(Beginning of DATA PROVIDED)

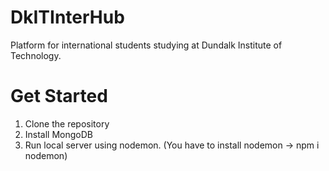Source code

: # DkITInterHub
Platform for international students studying at Dundalk Institute of Technology. 

# Get Started
1. Clone the repository
2. Install MongoDB
3. Run local server using nodemon. (You have to install nodemon -> npm i nodemon)
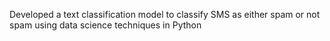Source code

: Developed a text classification model to classify SMS as either spam or not spam using data science techniques in Python
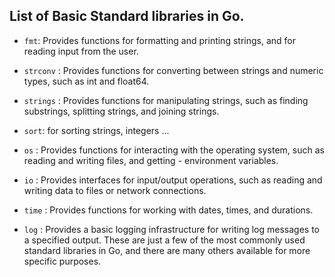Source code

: ## List of Basic Standard libraries in Go.


- `fmt`: Provides functions for formatting and printing strings, and for reading input from the user.

- `strconv` : Provides functions for converting between strings and numeric types, such as int and float64.

- `strings` : Provides functions for manipulating strings, such as finding substrings, splitting strings, and joining strings.

- `sort`: for sorting strings, integers ...

- `os` : Provides functions for interacting with the operating system, such as reading and writing files, and getting -  environment variables.

- `io` : Provides interfaces for input/output operations, such as reading and writing data to files or network connections.

- `time` : Provides functions for working with dates, times, and durations.

- `log` : Provides a basic logging infrastructure for writing log messages to a specified output.
These are just a few of the most commonly used standard libraries in Go, and there are many others available for more specific purposes.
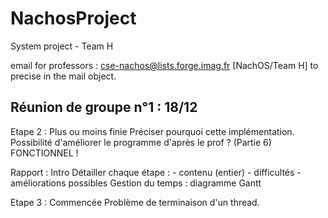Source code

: # NachosProject
System project - Team H

email for professors : cse-nachos@lists.forge.imag.fr
[NachOS/Team H] to precise in the mail object.


<h2>Réunion de groupe n°1 : 18/12</h2>

  Etape 2 : Plus ou moins finie
  Préciser pourquoi cette implémentation.
  Possibilité d'améliorer le programme d'après le prof ? (Partie 6)
  FONCTIONNEL !

  Rapport : 
  Intro
  Détailler chaque étape : - contenu (entier)
                                     - difficultés
                                     - améliorations possibles
  Gestion du temps : diagramme Gantt          

  Etape 3 : Commencée
  Problème de terminaison d'un thread.



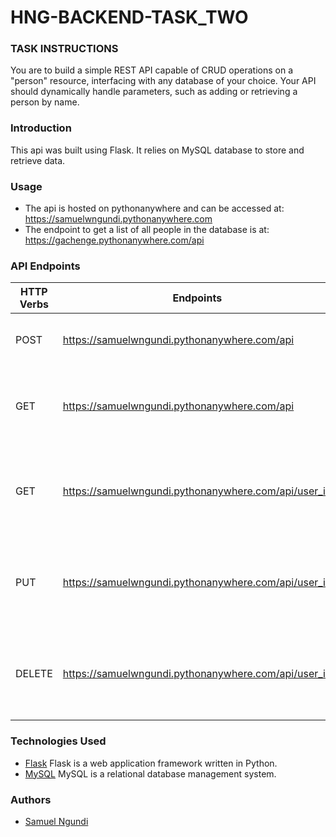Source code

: # HNG-BACKEND-TASK_TWO
### TASK INSTRUCTIONS
You are to build a simple REST API capable of CRUD operations on a "person" resource, interfacing with any database of your choice. Your API should dynamically handle parameters, such as adding or retrieving a person by name.

### Introduction
This api was built using Flask. It relies on MySQL database to store and retrieve data.
### Usage
* The api is hosted on pythonanywhere and can be accessed at: https://samuelwngundi.pythonanywhere.com
* The endpoint to get a list of all people in the database is at: https://gachenge.pythonanywhere.com/api
### API Endpoints
| HTTP Verbs | Endpoints | Action |
| --- | --- | --- |
| POST | https://samuelwngundi.pythonanywhere.com/api | To create a new person |
| GET | https://samuelwngundi.pythonanywhere.com/api | To retrieve all causes on the platform |
| GET | https://samuelwngundi.pythonanywhere.com/api/user_id | To retrieve details of a person by their user ID |
| PUT | https://samuelwngundi.pythonanywhere.com/api/user_id | To edit the details of a person by their user ID |
| DELETE | https://samuelwngundi.pythonanywhere.com/api/user_id | To delete details of a person by their user ID |
### Technologies Used
* [Flask](https://flask.palletsprojects.com/en/2.3.x/) Flask is a web application framework written in Python. 
* [MySQL](https://www.mysql.com) MySQL is a relational database management system.

### Authors
* [Samuel Ngundi](https://github.com/SamuelNgundi)
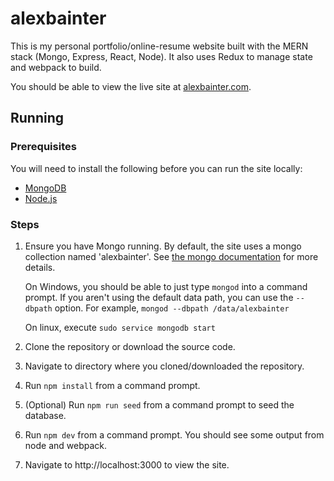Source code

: # alexbainter

This is my personal portfolio/online-resume website built with the MERN stack
(Mongo, Express, React, Node). It also uses Redux to manage state and webpack to
build.

You should be able to view the live site at
[alexbainter.com](http://alexbainter.com).

## Running

### Prerequisites

You will need to install the following before you can run the site locally:

* [MongoDB](https://www.mongodb.com/)
* [Node.js](https://nodejs.org/)

### Steps

1. Ensure you have Mongo running. By default, the site uses a mongo collection
   named 'alexbainter'. See
   [the mongo documentation](https://docs.mongodb.com/manual/tutorial/manage-mongodb-processes/)
   for more details.

   On Windows, you should be able to just type `mongod` into a command prompt.
   If you aren't using the default data path, you can use the `--dbpath` option.
   For example, `mongod --dbpath /data/alexbainter`

   On linux, execute `sudo service mongodb start`

1. Clone the repository or download the source code.
1. Navigate to directory where you cloned/downloaded the repository.
1. Run `npm install` from a command prompt.
1. (Optional) Run `npm run seed` from a command prompt to seed the database.
1. Run `npm dev` from a command prompt. You should see some output from node and
   webpack.
1. Navigate to http://localhost:3000 to view the site.
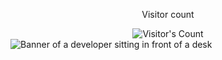 <div align="center"> 
  <p>Visitor count</p>
  <img src="https://profile-counter.glitch.me/{USERNAME}/count.svg" alt="Visitor's Count" />
</div>

<img src="https://github.com/{USERNAME}/{USERNAME}/blob/main/software-developer.png" alt="Banner of a developer sitting in front of a desk">
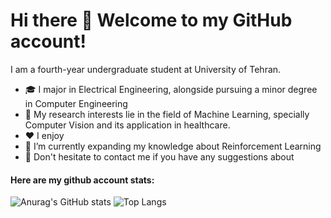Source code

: 
# Hi there 👋 Welcome to my GitHub account!

I am a fourth-year undergraduate student at University of Tehran. 

- 🎓 I major in Electrical Engineering, alongside pursuing a minor degree in Computer Engineering
- 🔎 My research interests lie in the field of Machine Learning, specially Computer Vision and its application in healthcare.
- ❤️ I enjoy 
- 🌱 I’m currently expanding my knowledge about Reinforcement Learning
- 💬 Don't hesitate to contact me if you have any suggestions about 

#### Here are my github account stats:

![Anurag's GitHub stats](https://github-readme-stats.vercel.app/api?username=SamiraHajizadeh&show_icons=true&theme=algolia)
![Top Langs](https://github-readme-stats-git-masterrstaa-rickstaa.vercel.app/api/top-langs/?username=SamiraHajizadeh&layout=compact&theme=algolia)
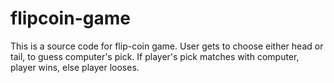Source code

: # flipcoin-game
This is a source code for flip-coin game. User gets to choose either head or tail, to guess computer's pick. If player's pick matches with computer, player wins, else player looses.
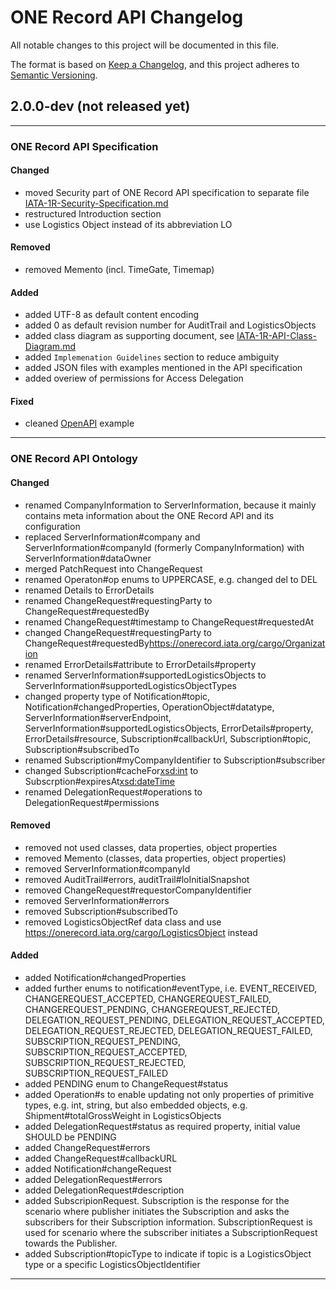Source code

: # ONE Record API Changelog

All notable changes to this project will be documented in this file.

The format is based on [Keep a Changelog](https://keepachangelog.com/en/1.0.0/),
and this project adheres to [Semantic Versioning](https://semver.org/spec/v2.0.0.html).

## 2.0.0-dev (not released yet)

---

### ONE Record API Specification

#### Changed

- moved Security part of ONE Record API specification to separate file [IATA-1R-Security-Specification.md](IATA-1R-Security-Specification.md)
- restructured Introduction section
- use Logistics Object instead of its abbreviation LO 

#### Removed

- removed Memento (incl. TimeGate, Timemap)
  
#### Added

- added UTF-8 as default content encoding
- added 0 as default revision number for AuditTrail and LogisticsObjects
- added class diagram as supporting document, see [IATA-1R-API-Class-Diagram.md](IATA-1R-API-Class-Diagram.md)
- added `Implemenation Guidelines` section to reduce ambiguity
- added JSON files with examples mentioned in the API specification
- added overiew of permissions for Access Delegation

#### Fixed

- cleaned [OpenAPI](IATA-1R-API-OpenAPI.yaml) example 

---

### ONE Record API Ontology

#### Changed 

- renamed CompanyInformation to ServerInformation, because it mainly contains meta information about the ONE Record API and its configuration
- replaced ServerInformation#company and ServerInformation#companyId (formerly CompanyInformation) with ServerInformation#dataOwner
- merged PatchRequest into ChangeRequest
- renamed Operaton#op enums to UPPERCASE, e.g. changed del to DEL
- renamed Details to ErrorDetails
- renamed ChangeRequest#requestingParty to ChangeRequest#requestedBy
- renamed ChangeRequest#timestamp to ChangeRequest#requestedAt
- changed ChangeRequest#requestingParty<Branch> to ChangeRequest#requestedBy<https://onerecord.iata.org/cargo/Organization>
- renamed ErrorDetails#attribute to ErrorDetails#property
- renamed ServerInformation#supportedLogisticsObjects to ServerInformation#supportedLogisticsObjectTypes
- changed property type of Notification#topic, Notification#changedProperties, OperationObject#datatype, ServerInformation#serverEndpoint, ServerInformation#supportedLogisticsObjects, ErrorDetails#property, ErrorDetails#resource, Subscription#callbackUrl, Subscription#topic, Subscription#subscribedTo
- renamed Subscription#myCompanyIdentifier to Subscription#subscriber
- changed Subscription#cacheFor<xsd:int> to Subscrption#expiresAt<xsd:dateTime>
- renamed DelegationRequest#operations to DelegationRequest#permissions

#### Removed

- removed not used classes, data properties, object properties
- removed Memento (classes, data properties, object properties)
- removed ServerInformation#companyId
- removed AuditTrail#errors, auditTrail#loInitialSnapshot
- removed ChangeRequest#requestorCompanyIdentifier
- removed ServerInformation#errors
- removed Subscription#subscribedTo
- removed LogisticsObjectRef data class and use https://onerecord.iata.org/cargo/LogisticsObject instead


#### Added

- added Notification#changedProperties
- added further enums to notification#eventType, i.e. EVENT_RECEIVED, CHANGEREQUEST_ACCEPTED, CHANGEREQUEST_FAILED, CHANGEREQUEST_PENDING, CHANGEREQUEST_REJECTED, DELEGATION_REQUEST_PENDING, DELEGATION_REQUEST_ACCEPTED, DELEGATION_REQUEST_REJECTED, DELEGATION_REQUEST_FAILED, SUBSCRIPTION_REQUEST_PENDING, SUBSCRIPTION_REQUEST_ACCEPTED, SUBSCRIPTION_REQUEST_REJECTED, SUBSCRIPTION_REQUEST_FAILED
- added PENDING enum to ChangeRequest#status
- added Operation#s to enable updating not only properties of primitive types, e.g. int, string, but also embedded objects, e.g. Shipment#totalGrossWeight<Value> in LogisticsObjects
- added DelegationRequest#status as required property, initial value SHOULD be PENDING
- added ChangeRequest#errors
- added ChangeRequest#callbackURL
- added Notification#changeRequest
- added DelegationRequest#errors
- added DelegationRequest#description
- added SubscripionRequest. Subscription is the response for the scenario where publisher initiates the Subscription and asks the subscribers for their Subscription information. SubscriptionRequest is used for scenario where the subscriber initiates a SubscriptionRequest towards the Publisher.
- added Subscription#topicType to indicate if topic is a LogisticsObject type or a specific LogisticsObjectIdentifier
---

(End of DATA PROVIDED)

• **WHAT YOU WILL DO**
Restate word for word the lines of the data above, starting at the line containing "- removed Memento (classes, data" and ending at the line containing "- added DelegationRequest#description", both included, and nothing more.

• **WRITTEN RESPONSE**
- removed Memento (classes, data properties, object properties)
- removed ServerInformation#companyId
- removed AuditTrail#errors, auditTrail#loInitialSnapshot
- removed ChangeRequest#requestorCompanyIdentifier
- removed ServerInformation#errors
- removed Subscription#subscribedTo
- removed LogisticsObjectRef data class and use https://onerecord.iata.org/cargo/LogisticsObject instead


#### Added

- added Notification#changedProperties
- added further enums to notification#eventType, i.e. EVENT_RECEIVED, CHANGEREQUEST_ACCEPTED, CHANGEREQUEST_FAILED, CHANGEREQUEST_PENDING, CHANGEREQUEST_REJECTED, DELEGATION_REQUEST_PENDING, DELEGATION_REQUEST_ACCEPTED, DELEGATION_REQUEST_REJECTED, DELEGATION_REQUEST_FAILED, SUBSCRIPTION_REQUEST_PENDING, SUBSCRIPTION_REQUEST_ACCEPTED, SUBSCRIPTION_REQUEST_REJECTED, SUBSCRIPTION_REQUEST_FAILED
- added PENDING enum to ChangeRequest#status
- added Operation#s to enable updating not only properties of primitive types, e.g. int, string, but also embedded objects, e.g. Shipment#totalGrossWeight<Value> in LogisticsObjects
- added DelegationRequest#status as required property, initial value SHOULD be PENDING
- added ChangeRequest#errors
- added ChangeRequest#callbackURL
- added Notification#changeRequest
- added DelegationRequest#errors
- added DelegationRequest#description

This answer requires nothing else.